**RECORD EXTRACTS**
------------------------
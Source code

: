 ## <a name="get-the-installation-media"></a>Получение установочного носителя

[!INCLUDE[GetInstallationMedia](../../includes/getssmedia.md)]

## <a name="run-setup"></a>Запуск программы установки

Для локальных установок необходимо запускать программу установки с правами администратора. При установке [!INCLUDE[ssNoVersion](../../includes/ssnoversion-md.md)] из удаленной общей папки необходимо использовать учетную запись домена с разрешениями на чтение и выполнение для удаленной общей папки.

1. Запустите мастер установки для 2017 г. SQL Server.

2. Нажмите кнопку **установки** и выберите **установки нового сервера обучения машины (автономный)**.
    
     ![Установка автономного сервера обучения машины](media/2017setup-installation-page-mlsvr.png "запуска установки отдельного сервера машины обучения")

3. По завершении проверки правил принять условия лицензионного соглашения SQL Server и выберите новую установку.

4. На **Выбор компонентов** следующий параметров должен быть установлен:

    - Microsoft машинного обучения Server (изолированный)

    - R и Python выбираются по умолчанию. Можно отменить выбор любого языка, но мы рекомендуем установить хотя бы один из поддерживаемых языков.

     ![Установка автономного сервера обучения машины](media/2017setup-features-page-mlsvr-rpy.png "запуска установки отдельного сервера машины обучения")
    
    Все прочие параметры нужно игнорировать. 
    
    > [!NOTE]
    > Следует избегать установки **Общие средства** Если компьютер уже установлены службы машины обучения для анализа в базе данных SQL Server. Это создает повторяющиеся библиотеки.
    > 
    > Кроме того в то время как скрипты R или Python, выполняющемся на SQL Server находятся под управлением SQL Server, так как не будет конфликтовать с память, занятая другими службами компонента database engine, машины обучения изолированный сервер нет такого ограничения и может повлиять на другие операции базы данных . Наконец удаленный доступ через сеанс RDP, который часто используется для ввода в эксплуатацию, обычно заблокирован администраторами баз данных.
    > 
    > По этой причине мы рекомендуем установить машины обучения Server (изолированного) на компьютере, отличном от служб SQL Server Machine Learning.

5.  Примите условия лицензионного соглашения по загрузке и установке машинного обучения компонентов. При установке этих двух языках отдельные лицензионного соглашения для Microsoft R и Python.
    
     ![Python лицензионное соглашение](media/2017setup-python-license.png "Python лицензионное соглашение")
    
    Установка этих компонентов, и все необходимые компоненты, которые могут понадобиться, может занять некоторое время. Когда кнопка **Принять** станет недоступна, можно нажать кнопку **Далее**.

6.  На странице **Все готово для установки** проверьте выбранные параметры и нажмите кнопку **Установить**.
------------------------
**WORK TASK**
From the material above, copy exactly the lines between the line holding "Все прочие параметры нужно игнорировать." and the line holding "R и Python.", inclusive, and only those.

**TASK ANSWER**
    Все прочие параметры нужно игнорировать. 
    
    > [!NOTE]
    > Следует избегать установки **Общие средства** Если компьютер уже установлены службы машины обучения для анализа в базе данных SQL Server. Это создает повторяющиеся библиотеки.
    > 
    > Кроме того в то время как скрипты R или Python, выполняющемся на SQL Server находятся под управлением SQL Server, так как не будет конфликтовать с память, занятая другими службами компонента database engine, машины обучения изолированный сервер нет такого ограничения и может повлиять на другие операции базы данных . Наконец удаленный доступ через сеанс RDP, который часто используется для ввода в эксплуатацию, обычно заблокирован администраторами баз данных.
    > 
    > По этой причине мы рекомендуем установить машины обучения Server (изолированного) на компьютере, отличном от служб SQL Server Machine Learning.

5.  Примите условия лицензионного соглашения по загрузке и установке машинного обучения компонентов. При установке этих двух языках отдельные лицензионного соглашения для Microsoft R и Python.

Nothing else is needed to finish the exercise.